[Stored data entries]
= = =

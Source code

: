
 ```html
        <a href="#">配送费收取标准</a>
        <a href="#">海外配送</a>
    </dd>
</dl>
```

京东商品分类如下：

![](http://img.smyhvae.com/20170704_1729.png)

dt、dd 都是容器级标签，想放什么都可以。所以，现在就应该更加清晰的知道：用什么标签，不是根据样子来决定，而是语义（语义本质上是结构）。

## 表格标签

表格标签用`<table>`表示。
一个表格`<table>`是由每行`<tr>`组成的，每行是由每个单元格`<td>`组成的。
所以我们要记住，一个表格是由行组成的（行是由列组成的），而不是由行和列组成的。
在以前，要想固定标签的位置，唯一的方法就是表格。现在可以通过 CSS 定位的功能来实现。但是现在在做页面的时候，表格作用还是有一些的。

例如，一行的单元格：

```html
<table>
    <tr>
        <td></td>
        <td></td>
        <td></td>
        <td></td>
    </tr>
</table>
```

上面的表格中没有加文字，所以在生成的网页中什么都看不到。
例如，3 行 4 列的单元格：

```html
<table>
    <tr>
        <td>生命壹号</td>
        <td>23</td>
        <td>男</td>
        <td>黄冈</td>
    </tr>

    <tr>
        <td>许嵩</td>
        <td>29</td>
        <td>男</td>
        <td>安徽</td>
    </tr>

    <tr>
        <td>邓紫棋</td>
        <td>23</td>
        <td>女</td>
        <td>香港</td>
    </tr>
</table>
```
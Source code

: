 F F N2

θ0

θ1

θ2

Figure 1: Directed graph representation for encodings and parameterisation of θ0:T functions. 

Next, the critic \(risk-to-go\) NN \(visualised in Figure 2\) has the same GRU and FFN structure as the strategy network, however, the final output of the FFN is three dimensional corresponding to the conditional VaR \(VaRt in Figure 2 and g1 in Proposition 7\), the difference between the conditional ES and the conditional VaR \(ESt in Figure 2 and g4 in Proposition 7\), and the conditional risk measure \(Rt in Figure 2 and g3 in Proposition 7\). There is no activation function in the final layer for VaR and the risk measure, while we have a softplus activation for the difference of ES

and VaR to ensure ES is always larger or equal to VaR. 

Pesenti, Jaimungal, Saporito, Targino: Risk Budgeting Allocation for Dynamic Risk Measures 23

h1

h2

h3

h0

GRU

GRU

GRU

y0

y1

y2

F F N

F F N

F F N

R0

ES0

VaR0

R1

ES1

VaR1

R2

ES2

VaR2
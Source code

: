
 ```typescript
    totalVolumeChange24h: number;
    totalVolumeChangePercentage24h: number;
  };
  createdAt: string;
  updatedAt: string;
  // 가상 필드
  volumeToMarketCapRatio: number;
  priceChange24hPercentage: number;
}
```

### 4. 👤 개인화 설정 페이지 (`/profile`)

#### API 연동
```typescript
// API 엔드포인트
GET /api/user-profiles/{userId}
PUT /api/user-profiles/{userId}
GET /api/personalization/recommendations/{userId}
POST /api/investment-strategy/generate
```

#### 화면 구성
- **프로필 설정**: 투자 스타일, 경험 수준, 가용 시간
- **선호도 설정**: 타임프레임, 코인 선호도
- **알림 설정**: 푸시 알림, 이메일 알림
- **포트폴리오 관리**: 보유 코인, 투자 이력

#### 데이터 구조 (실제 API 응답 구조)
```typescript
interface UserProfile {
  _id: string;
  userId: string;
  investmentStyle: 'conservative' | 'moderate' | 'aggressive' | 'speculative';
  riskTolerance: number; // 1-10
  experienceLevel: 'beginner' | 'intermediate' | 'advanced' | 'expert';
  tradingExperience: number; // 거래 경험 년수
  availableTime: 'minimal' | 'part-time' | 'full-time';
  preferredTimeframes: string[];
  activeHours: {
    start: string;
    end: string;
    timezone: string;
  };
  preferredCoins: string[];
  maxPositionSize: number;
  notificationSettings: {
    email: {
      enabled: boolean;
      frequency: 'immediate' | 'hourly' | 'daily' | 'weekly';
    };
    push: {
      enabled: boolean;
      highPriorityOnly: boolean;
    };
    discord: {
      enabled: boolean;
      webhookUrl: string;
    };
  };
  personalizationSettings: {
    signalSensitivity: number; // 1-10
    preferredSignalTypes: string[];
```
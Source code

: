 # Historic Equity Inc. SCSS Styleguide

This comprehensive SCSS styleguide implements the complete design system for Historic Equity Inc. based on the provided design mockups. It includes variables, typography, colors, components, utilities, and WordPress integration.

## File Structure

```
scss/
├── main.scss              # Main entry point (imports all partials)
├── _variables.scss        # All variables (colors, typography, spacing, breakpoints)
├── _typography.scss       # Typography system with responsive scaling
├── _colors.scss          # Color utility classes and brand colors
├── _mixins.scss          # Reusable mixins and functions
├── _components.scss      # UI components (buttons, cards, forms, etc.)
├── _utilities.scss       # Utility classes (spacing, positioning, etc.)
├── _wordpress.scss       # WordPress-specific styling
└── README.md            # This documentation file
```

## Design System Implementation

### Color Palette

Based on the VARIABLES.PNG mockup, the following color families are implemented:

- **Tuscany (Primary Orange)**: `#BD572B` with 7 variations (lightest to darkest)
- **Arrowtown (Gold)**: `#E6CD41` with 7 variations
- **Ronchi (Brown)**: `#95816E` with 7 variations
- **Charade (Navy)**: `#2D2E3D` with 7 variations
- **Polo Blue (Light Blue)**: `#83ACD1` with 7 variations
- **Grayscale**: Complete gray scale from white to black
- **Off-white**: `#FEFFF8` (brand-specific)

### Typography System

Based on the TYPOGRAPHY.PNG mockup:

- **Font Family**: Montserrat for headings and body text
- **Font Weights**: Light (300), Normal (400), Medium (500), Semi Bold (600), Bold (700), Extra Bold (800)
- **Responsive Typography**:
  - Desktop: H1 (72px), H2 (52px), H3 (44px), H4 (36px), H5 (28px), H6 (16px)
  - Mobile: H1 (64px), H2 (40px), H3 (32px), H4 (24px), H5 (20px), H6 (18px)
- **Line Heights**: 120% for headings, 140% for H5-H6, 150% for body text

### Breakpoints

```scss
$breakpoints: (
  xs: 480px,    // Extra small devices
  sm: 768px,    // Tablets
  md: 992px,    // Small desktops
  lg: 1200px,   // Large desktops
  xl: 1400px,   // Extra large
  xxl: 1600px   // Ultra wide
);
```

= = =

**WHAT YOU WILL DO**
Could you write out exactly the lines above, starting at the first one and ending with the line that has "所以我们要记住，一个表格是由行组成的（行是由列组成的），而不是由行和列组成的。"?

**TASK RESULT**
Source code

:
 ```html
        <a href="#">配送费收取标准</a>
        <a href="#">海外配送</a>
    </dd>
</dl>
```

京东商品分类如下：

![](http://img.smyhvae.com/20170704_1729.png)

dt、dd 都是容器级标签，想放什么都可以。所以，现在就应该更加清晰的知道：用什么标签，不是根据样子来决定，而是语义（语义本质上是结构）。

## 表格标签

表格标签用`<table>`表示。
一个表格`<table>`是由每行`<tr>`组成的，每行是由每个单元格`<td>`组成的。
所以我们要记住，一个表格是由行组成的（行是由列组成的），而不是由行和列组成的。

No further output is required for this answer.